# Got a new Camera Contour GPS 1080p



## J Forsyth (Jul 19, 2011)

I just got a new camera, and still learning how to use. It shows GPS speed and elevation while watching the video. Im still learning how to edit so its not the best.
http://contour.com/stories/2011-rzr-s-snows-lake-steep-hills


----------



## phreebsd (Dec 16, 2004)

that things makes a pretty good vid. the rzr-s sounds pretty cool.


----------



## Polaris425 (Dec 16, 2004)

that's pretty awesome!


----------



## NMKawierider (Apr 11, 2009)

I like it. I have one of the old 720 HDs...still going strong but sure like what they have done to the new ones.
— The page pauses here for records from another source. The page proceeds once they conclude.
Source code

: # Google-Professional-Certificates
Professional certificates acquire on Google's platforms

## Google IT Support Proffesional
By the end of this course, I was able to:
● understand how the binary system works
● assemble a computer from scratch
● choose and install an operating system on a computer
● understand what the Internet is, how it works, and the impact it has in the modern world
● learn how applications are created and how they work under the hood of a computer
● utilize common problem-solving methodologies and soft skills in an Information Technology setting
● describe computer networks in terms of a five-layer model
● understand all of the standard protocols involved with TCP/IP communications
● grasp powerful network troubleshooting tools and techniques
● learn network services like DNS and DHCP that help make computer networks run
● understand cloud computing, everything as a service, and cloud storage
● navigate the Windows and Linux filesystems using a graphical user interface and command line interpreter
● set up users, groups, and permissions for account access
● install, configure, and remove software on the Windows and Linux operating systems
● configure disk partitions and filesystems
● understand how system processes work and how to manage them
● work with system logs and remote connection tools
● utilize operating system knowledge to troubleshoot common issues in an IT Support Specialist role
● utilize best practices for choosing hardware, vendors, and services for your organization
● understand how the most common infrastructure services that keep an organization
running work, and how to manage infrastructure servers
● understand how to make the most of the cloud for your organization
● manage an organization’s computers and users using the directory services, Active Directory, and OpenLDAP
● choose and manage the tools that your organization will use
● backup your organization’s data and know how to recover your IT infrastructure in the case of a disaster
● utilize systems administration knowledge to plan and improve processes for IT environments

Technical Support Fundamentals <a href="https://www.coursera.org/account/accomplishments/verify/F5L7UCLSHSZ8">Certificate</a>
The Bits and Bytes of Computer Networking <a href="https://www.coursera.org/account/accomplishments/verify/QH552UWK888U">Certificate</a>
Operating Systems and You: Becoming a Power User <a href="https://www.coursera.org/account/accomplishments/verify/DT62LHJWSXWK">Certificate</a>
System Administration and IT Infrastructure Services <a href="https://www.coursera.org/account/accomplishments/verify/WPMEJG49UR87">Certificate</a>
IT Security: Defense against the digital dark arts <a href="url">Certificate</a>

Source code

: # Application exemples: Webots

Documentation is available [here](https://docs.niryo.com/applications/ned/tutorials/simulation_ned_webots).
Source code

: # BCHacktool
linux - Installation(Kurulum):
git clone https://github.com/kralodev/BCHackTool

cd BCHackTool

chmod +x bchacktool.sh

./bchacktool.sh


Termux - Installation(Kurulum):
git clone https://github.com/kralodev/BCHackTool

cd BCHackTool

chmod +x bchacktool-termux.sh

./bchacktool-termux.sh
And the water-proof case is great for those waterie rides...might consider one...cheap insurance...lol


----------



## Ozzie3o5 (Jun 27, 2011)

Nice Vid. I want to get a GoPro. But that GPS feature seems really cool. Especially when played in real time with the video


----------



## J Forsyth (Jul 19, 2011)

I couldnt decide between the go pro and contour, but the gps feature sold me. I race in the UTV Rally Raid series and this camera will be better for that. It was only $50 more and the water proof case was $30.


----------



## J Forsyth (Jul 19, 2011)




----------



## phreebsd (Dec 16, 2004)

^that video says private


----------



## J Forsyth (Jul 19, 2011)

try it now


----------